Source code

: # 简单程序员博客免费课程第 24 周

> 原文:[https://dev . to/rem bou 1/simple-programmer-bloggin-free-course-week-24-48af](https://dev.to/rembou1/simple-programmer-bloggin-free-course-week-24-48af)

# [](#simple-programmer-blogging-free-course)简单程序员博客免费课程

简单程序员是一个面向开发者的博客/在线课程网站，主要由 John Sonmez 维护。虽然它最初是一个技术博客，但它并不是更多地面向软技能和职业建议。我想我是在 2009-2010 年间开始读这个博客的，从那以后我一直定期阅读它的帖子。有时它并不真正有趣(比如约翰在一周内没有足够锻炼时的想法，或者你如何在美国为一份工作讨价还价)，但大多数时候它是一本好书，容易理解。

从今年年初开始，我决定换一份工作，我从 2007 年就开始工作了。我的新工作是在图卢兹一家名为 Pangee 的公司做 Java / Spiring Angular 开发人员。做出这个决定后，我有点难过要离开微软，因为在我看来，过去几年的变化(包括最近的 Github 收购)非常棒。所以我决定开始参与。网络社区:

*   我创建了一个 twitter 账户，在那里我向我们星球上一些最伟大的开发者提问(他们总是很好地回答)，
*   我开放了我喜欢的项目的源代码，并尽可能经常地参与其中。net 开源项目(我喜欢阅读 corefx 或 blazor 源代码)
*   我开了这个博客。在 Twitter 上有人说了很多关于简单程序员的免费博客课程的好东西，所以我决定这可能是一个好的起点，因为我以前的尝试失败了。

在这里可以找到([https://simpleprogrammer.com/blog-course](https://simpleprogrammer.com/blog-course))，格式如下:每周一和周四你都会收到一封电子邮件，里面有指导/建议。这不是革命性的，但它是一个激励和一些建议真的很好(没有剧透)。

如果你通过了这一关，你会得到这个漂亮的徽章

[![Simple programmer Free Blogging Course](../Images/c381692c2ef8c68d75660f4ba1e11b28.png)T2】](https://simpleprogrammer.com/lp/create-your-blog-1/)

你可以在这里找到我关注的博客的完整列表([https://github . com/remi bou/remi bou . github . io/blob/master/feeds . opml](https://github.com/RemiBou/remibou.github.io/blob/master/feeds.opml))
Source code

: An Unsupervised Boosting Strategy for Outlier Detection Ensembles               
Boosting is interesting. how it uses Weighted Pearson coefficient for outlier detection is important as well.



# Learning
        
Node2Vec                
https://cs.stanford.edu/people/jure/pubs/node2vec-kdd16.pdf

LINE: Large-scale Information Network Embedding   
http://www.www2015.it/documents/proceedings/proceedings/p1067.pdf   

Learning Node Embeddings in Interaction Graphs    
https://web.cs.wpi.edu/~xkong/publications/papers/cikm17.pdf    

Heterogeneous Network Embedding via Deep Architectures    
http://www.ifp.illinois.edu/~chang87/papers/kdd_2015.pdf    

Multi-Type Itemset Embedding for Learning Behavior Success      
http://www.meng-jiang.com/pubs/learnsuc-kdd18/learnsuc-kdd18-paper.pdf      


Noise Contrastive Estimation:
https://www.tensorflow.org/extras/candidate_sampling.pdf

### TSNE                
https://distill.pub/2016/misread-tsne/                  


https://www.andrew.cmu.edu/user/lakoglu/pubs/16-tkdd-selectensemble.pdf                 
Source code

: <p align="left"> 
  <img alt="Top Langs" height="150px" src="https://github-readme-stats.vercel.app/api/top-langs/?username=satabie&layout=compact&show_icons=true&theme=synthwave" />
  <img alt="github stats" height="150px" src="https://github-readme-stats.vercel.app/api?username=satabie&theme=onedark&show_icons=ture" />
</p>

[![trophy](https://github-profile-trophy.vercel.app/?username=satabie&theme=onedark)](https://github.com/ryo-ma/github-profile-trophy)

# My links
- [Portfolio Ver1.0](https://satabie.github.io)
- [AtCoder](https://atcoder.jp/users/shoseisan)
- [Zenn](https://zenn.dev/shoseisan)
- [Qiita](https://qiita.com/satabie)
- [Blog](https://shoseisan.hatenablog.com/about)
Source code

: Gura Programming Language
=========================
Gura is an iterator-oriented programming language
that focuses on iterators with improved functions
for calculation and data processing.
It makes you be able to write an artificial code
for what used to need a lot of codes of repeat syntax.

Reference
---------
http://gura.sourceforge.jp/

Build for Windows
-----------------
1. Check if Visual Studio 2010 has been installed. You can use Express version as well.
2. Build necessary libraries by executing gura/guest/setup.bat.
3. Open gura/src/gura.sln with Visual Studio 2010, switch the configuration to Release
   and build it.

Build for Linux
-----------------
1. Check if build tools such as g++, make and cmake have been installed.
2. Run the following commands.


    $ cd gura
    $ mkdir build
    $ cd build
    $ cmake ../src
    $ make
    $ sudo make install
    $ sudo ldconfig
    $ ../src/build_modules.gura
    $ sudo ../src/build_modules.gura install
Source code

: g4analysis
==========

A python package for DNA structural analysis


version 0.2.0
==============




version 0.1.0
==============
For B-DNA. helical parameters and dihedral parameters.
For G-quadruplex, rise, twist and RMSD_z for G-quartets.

■ ■ ■ ■ ■

TASK INSTRUCTIONS:
Would you print, exactly as written, every line above from the one holding "# [](#simple-p" through the one holding "或 blazor 源代码)", with both included and no other lines?

SOLUTION TO THIS EXERCISE:
# [](#simple-programmer-blogging-free-course)简单程序员博客免费课程

简单程序员是一个面向开发者的博客/在线课程网站，主要由 John Sonmez 维护。虽然它最初是一个技术博客，但它并不是更多地面向软技能和职业建议。我想我是在 2009-2010 年间开始读这个博客的，从那以后我一直定期阅读它的帖子。有时它并不真正有趣(比如约翰在一周内没有足够锻炼时的想法，或者你如何在美国为一份工作讨价还价)，但大多数时候它是一本好书，容易理解。

从今年年初开始，我决定换一份工作，我从 2007 年就开始工作了。我的新工作是在图卢兹一家名为 Pangee 的公司做 Java / Spiring Angular 开发人员。做出这个决定后，我有点难过要离开微软，因为在我看来，过去几年的变化(包括最近的 Github 收购)非常棒。所以我决定开始参与。网络社区:

*   我创建了一个 twitter 账户，在那里我向我们星球上一些最伟大的开发者提问(他们总是很好地回答)，
*   我开放了我喜欢的项目的源代码，并尽可能经常地参与其中。net 开源项目(我喜欢阅读 corefx 或 blazor 源代码)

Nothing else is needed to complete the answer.